-- Provided data follows --

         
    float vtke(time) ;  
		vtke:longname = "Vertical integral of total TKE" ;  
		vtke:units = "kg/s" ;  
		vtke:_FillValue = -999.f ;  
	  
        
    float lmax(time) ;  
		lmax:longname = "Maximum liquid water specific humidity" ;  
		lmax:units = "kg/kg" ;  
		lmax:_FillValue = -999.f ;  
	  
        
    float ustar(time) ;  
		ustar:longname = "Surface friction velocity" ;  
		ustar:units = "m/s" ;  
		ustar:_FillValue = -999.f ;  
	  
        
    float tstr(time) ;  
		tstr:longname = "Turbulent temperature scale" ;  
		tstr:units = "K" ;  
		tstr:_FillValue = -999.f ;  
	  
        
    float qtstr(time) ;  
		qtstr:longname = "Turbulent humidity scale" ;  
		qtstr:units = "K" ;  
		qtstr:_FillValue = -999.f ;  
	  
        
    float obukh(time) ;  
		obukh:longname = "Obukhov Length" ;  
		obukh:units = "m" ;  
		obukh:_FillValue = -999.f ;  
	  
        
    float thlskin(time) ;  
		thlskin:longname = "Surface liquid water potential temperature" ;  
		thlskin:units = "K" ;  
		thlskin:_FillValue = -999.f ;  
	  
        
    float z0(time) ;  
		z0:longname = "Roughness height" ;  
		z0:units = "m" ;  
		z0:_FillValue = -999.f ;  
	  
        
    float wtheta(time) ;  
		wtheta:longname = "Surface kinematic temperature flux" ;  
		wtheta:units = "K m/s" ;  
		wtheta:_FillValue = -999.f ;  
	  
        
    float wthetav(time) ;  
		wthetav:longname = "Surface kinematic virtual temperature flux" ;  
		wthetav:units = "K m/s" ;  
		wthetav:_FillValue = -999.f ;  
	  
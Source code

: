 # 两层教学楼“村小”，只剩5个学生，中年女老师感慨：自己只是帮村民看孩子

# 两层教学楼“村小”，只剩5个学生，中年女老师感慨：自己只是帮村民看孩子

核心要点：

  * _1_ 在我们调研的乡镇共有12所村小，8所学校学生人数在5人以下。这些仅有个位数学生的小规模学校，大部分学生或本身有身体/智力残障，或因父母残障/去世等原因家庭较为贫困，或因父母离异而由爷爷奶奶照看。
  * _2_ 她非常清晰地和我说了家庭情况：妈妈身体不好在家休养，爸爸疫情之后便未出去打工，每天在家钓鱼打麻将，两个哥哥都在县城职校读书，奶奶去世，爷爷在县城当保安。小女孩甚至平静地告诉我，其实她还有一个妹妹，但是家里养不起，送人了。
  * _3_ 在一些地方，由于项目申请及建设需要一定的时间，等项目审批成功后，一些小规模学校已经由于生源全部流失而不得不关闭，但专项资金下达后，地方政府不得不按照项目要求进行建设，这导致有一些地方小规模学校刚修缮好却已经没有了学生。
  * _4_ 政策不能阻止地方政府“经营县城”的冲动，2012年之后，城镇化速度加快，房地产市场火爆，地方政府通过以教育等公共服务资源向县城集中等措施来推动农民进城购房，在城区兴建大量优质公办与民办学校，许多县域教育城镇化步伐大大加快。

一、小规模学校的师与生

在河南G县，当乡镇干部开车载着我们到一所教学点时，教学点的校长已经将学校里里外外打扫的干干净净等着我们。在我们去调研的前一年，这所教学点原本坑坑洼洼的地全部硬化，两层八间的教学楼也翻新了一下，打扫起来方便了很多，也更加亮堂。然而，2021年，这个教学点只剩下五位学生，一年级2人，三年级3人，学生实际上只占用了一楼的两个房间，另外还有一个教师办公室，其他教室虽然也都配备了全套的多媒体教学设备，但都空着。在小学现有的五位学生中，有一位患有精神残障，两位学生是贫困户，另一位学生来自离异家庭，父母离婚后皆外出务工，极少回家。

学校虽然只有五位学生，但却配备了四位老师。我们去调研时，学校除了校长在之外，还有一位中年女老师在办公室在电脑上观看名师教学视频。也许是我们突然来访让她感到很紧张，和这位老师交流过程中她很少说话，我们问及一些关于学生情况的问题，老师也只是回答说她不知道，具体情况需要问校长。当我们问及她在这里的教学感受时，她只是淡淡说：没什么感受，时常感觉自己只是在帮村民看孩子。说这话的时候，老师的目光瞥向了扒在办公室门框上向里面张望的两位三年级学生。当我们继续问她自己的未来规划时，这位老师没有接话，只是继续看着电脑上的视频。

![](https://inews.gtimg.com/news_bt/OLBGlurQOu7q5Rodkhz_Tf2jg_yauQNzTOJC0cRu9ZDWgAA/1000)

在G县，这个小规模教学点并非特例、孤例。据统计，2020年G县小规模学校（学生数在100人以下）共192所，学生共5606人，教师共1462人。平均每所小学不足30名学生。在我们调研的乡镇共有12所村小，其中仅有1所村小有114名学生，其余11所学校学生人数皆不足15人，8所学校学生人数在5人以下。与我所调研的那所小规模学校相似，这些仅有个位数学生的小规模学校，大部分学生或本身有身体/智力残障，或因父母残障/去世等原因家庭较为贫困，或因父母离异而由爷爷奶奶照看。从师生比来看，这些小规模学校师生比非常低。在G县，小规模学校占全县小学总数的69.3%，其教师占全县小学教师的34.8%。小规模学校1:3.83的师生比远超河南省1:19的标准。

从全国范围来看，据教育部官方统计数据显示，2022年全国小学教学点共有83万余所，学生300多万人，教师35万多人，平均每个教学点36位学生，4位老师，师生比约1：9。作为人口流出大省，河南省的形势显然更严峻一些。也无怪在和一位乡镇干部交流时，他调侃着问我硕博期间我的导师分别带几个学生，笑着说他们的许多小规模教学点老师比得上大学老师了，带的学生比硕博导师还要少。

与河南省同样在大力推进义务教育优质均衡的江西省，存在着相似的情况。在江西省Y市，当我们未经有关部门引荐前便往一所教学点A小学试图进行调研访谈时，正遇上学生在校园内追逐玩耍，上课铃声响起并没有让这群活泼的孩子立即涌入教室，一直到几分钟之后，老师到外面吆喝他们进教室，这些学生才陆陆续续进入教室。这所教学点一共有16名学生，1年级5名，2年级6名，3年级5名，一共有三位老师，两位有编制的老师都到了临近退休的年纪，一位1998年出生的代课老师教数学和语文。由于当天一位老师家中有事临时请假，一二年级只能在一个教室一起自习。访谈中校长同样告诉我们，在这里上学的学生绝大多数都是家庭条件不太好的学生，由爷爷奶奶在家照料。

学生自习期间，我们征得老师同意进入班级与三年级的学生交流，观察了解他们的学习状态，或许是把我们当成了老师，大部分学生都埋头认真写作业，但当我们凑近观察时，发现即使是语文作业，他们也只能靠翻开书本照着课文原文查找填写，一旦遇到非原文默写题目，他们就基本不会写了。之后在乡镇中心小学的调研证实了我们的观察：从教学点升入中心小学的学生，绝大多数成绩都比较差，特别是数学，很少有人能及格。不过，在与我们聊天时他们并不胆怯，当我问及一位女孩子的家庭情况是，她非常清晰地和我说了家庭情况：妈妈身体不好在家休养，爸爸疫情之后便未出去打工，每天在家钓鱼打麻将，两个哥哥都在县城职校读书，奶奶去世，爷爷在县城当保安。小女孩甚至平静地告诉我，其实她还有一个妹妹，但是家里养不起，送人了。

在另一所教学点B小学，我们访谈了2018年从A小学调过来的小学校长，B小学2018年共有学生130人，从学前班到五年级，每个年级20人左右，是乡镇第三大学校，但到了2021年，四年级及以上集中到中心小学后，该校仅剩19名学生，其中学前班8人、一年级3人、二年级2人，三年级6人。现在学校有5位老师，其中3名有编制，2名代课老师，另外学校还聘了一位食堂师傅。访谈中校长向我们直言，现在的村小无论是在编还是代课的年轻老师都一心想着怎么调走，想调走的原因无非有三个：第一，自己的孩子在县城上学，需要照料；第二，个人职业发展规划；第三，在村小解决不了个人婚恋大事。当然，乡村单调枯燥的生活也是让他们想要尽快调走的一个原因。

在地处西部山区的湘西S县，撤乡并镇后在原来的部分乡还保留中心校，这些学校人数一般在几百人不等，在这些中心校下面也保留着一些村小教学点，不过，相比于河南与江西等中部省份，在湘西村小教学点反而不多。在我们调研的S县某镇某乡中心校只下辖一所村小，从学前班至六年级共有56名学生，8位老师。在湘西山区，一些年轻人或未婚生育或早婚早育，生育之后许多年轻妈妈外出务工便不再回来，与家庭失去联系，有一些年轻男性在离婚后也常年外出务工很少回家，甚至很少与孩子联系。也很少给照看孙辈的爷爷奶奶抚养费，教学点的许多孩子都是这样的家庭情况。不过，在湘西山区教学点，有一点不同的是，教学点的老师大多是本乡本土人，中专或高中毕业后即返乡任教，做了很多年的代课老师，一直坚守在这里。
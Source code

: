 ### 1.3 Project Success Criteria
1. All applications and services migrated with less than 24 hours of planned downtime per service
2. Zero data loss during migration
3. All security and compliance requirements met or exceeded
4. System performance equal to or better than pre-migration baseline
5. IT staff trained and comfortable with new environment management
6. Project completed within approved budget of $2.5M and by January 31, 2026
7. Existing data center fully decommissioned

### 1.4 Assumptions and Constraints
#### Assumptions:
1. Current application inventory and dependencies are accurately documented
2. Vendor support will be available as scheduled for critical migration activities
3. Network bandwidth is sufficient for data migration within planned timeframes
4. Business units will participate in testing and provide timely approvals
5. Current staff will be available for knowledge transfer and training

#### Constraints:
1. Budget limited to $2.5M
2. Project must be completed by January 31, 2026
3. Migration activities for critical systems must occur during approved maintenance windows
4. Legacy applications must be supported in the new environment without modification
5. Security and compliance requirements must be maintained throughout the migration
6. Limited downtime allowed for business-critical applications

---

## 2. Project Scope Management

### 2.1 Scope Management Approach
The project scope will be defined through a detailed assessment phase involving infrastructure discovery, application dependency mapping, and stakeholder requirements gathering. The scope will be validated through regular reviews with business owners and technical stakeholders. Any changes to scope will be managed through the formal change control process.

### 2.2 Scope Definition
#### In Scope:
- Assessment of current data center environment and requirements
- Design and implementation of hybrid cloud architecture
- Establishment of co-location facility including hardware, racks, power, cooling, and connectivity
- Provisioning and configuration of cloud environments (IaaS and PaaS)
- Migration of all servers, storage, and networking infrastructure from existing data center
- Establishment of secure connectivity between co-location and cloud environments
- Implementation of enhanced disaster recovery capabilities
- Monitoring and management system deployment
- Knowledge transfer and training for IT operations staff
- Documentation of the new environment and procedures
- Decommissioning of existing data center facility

-- Provided data concluded --

Task item.
Repeat the records above line by line, from the first line through the line that contains "ustar:_FillValue = -999.f ;".

Task solution.
    float vtke(time) ;  
		vtke:longname = "Vertical integral of total TKE" ;  
		vtke:units = "kg/s" ;  
		vtke:_FillValue = -999.f ;  
	  
        
    float lmax(time) ;  
		lmax:longname = "Maximum liquid water specific humidity" ;  
		lmax:units = "kg/kg" ;  
		lmax:_FillValue = -999.f ;  
	  
        
    float ustar(time) ;  
		ustar:longname = "Surface friction velocity" ;  
		ustar:units = "m/s" ;  
		ustar:_FillValue = -999.f ;  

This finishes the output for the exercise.